Tutto facile, troppo facile. Come succede spesso l’apparenza maschera la realtà: il pericolo nascosto dietro l’angolo. Del resto Jas conosceva i rischi di questo terzo turno a Melbourne, dove l’anno scorso era iniziata la sua stagione d’oro: “Ha tantissima esperienza, ci siamo allenate insieme qui un paio di volte e l’ho vista in buona forma. Però la partita è un’altra cosa e non so davvero che cosa aspettarmi”, aveva detto alla vigilia. Sapeva bene però che la classifica dell’ucraina, ora numero 27 del mondo ma best ranking da 3, è fasullo. Campionessa dal talento non inferiore alla grinta, ha trovato due inciampi nella carriera. Il primo, dolcissimo, è una bambina che si chiama Skai e l’ha tenuta lontana dai campi per un anno e mezzo (compresi i nove mesi canonici); il secondo è un infortunio al piede destro, l’intervento chirurgico conseguente e la rieducazione cominciata a settembre scorso. Giusto il tempo di rientrare all’Australian Open, dove ha fatto subito capire di aver recuperato eccome, mettendo sotto di brutto Cirstea e Dolehide. Per poi sedersi sul greto del fiume, ad aspettare che passasse la testa di serie numero quattro.
Autorevolezza, ritmo nello scambio, velocità di crociera superiore, accelerazioni: la sensazione corroborata dalle statistiche – sei vincenti contro quattro, otto gratuiti a fronte dei tredici dell’altra – era che Jas fosse migliore in tutto. Un abbaglio, purtroppo. Sono bastati in avvio di secondo set un paio di errori banali, a cui ripenserà stanotte, per ribaltare il tavolo quasi con violenza. Una volta brekkata l’azzurra, Elina ha ritrovato di colpo tutta l’energia per prendersi progressivamente la partita. Ha cominciato a spingere come una forsennata, rendendo vana la resistenza di Paolini contratta e sotto scacco: il tentativo di rimonta non s’è mai acceso, anzi ha rischiato il doppio break sul 3-5 nel game più lungo del confronto, portato a casa al culmine di una durissima lotta corpo a corpo. E’ stato solo un breve rinvio del verdetto: ormai lanciata, Svitolina ha chiuso alla terza palla set.

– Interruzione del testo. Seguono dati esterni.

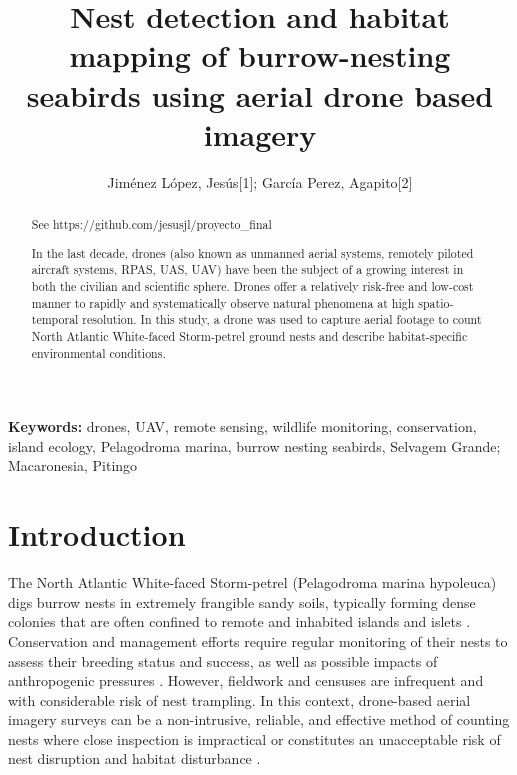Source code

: \documentclass[12pt]{article}
\begin{document}
\title{Nest detection and habitat mapping of burrow-nesting seabirds using aerial drone based imagery}

\author{Jiménez López, Jesús[1]; García Perez, Agapito[2]}


\maketitle
\begin{abstract}
	
See https://github.com/jesusjl/proyecto\_final

In the last decade, drones (also known as unmanned aerial systems, remotely piloted aircraft systems, RPAS, UAS, UAV) have been the subject of a growing interest in both the civilian and scientific sphere. Drones offer a relatively risk-free and low-cost manner to rapidly and systematically observe natural phenomena at high spatio-temporal resolution. In this study, a drone was used to capture aerial footage to count North Atlantic White-faced Storm-petrel ground nests and describe habitat-specific environmental conditions.

\end{abstract}

{\bf Keywords:} drones, UAV, remote sensing, wildlife monitoring, conservation, island ecology, Pelagodroma marina, burrow nesting seabirds, Selvagem Grande; Macaronesia, Pitingo

\section{Introduction}

The North Atlantic White-faced Storm-petrel (Pelagodroma marina hypoleuca) digs burrow nests in extremely frangible sandy soils, typically forming dense colonies that are often confined to remote and inhabited islands and islets \cite{miguel_pessanha_pais_aquasig_2020}. Conservation and management efforts require regular monitoring of their nests to assess their breeding status and success, as well as possible impacts of anthropogenic pressures \cite{ferreira_bottom-up_2015}. However, fieldwork and censuses are infrequent and with considerable risk of nest trampling. In this context, drone-based aerial imagery surveys can be a non-intrusive, reliable, and effective method of counting nests where close inspection is impractical or constitutes an unacceptable risk of nest disruption and habitat disturbance \cite{ventura_mapping_2018}. 
\end{document}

Il match è finito in quel preciso momento, perché dopo il temporale è arrivata la grandine: un uragano di proporzioni bibliche che ha investito la fidanzata d’Italia. In fondo c’era quasi da aspettarselo. “In campo mi sento un soldato, combatto per il mio paese”, è diventata la parola d’ordine dell’ucraina dall’invasione russa in poi. Nata a Odessa, ha studiato a scuola la storia della corazzata Potemkin e dei fucili dei cosacchi zaristi che spararono sulla folla inerme. Certi fatti del passato, uniti alle bombe del presente, non si dimenticano facilmente. Così la guerriera Elina ha trasformato la rabbia in determinazione agonistica, prendendo il sopravvento sull’avversaria. Se a questo si aggiunge la grazia tennistica che s’è posata d’incanto su di lei, ecco spiegato il crollo di Jasmine letteralmente travolta. Non meritava certo lo scoramento sul volto abituato al sorriso, per quel sei a zero che l’ha annichilita. Vietato però farsene una colpa, resta in corsa nel doppio con Sara Errani che l’aiuterà a rammendare la ferita profonda. Festa grande invece per Elina, una felicità di coppia perché l’highlander Gael Monfils – il marito che la seguiva dal box – poche ore prima aveva eliminato a sorpresa dal torneo l’americano Taylor Fitz. Una bella favola familiare da raccontare alla piccola Skai.